### DATA PROVIDED ###

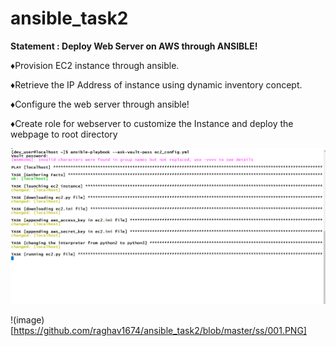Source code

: # ansible_task2
__Statement : Deploy Web Server on AWS through ANSIBLE!__


♦️Provision EC2 instance through ansible.

♦️Retrieve the IP Address of instance using dynamic inventory concept. 

♦️Configure the web server through ansible! 

♦️Create role for webserver to customize the Instance and deploy the webpage to root directory


<img src="https://github.com/raghav1674/ansible_task2/blob/master/ss/001.PNG" />

!(image)[https://github.com/raghav1674/ansible_task2/blob/master/ss/001.PNG]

###

ACTIVITY: Transcribe every entry above exactly as it stands, but skip the images.

TASK RESULT:
Source code

: # ansible_task2
__Statement : Deploy Web Server on AWS through ANSIBLE!__


♦️Provision EC2 instance through ansible.

♦️Retrieve the IP Address of instance using dynamic inventory concept. 

♦️Configure the web server through ansible! 

♦️Create role for webserver to customize the Instance and deploy the webpage to root directory


<img src="https://github.com/raghav1674/ansible_task2/blob/master/ss/001.PNG" />

!(image)[https://github.com/raghav1674/ansible_task2/blob/master/ss/001.PNG]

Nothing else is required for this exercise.